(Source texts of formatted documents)
========================================

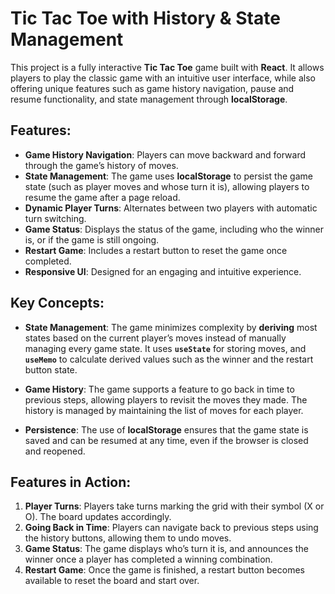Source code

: # Tic Tac Toe with History & State Management

This project is a fully interactive **Tic Tac Toe** game built with **React**. It allows players to play the classic game with an intuitive user interface, while also offering unique features such as game history navigation, pause and resume functionality, and state management through **localStorage**.

## Features:
- **Game History Navigation**: Players can move backward and forward through the game’s history of moves.
- **State Management**: The game uses **localStorage** to persist the game state (such as player moves and whose turn it is), allowing players to resume the game after a page reload.
- **Dynamic Player Turns**: Alternates between two players with automatic turn switching.
- **Game Status**: Displays the status of the game, including who the winner is, or if the game is still ongoing.
- **Restart Game**: Includes a restart button to reset the game once completed.
- **Responsive UI**: Designed for an engaging and intuitive experience.

## Key Concepts:
- **State Management**: The game minimizes complexity by **deriving** most states based on the current player’s moves instead of manually managing every game state. It uses **`useState`** for storing moves, and **`useMemo`** to calculate derived values such as the winner and the restart button state.
  
- **Game History**: The game supports a feature to go back in time to previous steps, allowing players to revisit the moves they made. The history is managed by maintaining the list of moves for each player.

- **Persistence**: The use of **localStorage** ensures that the game state is saved and can be resumed at any time, even if the browser is closed and reopened.

## Features in Action:
1. **Player Turns**: Players take turns marking the grid with their symbol (X or O). The board updates accordingly.
2. **Going Back in Time**: Players can navigate back to previous steps using the history buttons, allowing them to undo moves.
3. **Game Status**: The game displays who’s turn it is, and announces the winner once a player has completed a winning combination.
4. **Restart Game**: Once the game is finished, a restart button becomes available to reset the board and start over.
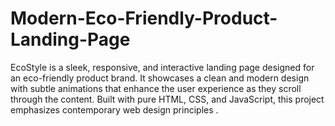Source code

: # Modern-Eco-Friendly-Product-Landing-Page
EcoStyle is a sleek, responsive, and interactive landing page designed for an eco-friendly product brand. It showcases a clean and modern design with subtle animations that enhance the user experience as they scroll through the content. Built with pure HTML, CSS, and JavaScript, this project emphasizes contemporary web design principles .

========================================

#### WORK TO BE COMPLETED:
Copy the records above from the first line through the line containing "- **Persistence**: The", both included, and leave out any pictures.

#### SOLUTION TO THIS TASK:
Source code

: # Tic Tac Toe with History & State Management

This project is a fully interactive **Tic Tac Toe** game built with **React**. It allows players to play the classic game with an intuitive user interface, while also offering unique features such as game history navigation, pause and resume functionality, and state management through **localStorage**.

## Features:
- **Game History Navigation**: Players can move backward and forward through the game’s history of moves.
- **State Management**: The game uses **localStorage** to persist the game state (such as player moves and whose turn it is), allowing players to resume the game after a page reload.
- **Dynamic Player Turns**: Alternates between two players with automatic turn switching.
- **Game Status**: Displays the status of the game, including who the winner is, or if the game is still ongoing.
- **Restart Game**: Includes a restart button to reset the game once completed.
- **Responsive UI**: Designed for an engaging and intuitive experience.

## Key Concepts:
- **State Management**: The game minimizes complexity by **deriving** most states based on the current player’s moves instead of manually managing every game state. It uses **`useState`** for storing moves, and **`useMemo`** to calculate derived values such as the winner and the restart button state.
  
- **Game History**: The game supports a feature to go back in time to previous steps, allowing players to revisit the moves they made. The history is managed by maintaining the list of moves for each player.

- **Persistence**: The use of **localStorage** ensures that the game state is saved and can be resumed at any time, even if the browser is closed and reopened.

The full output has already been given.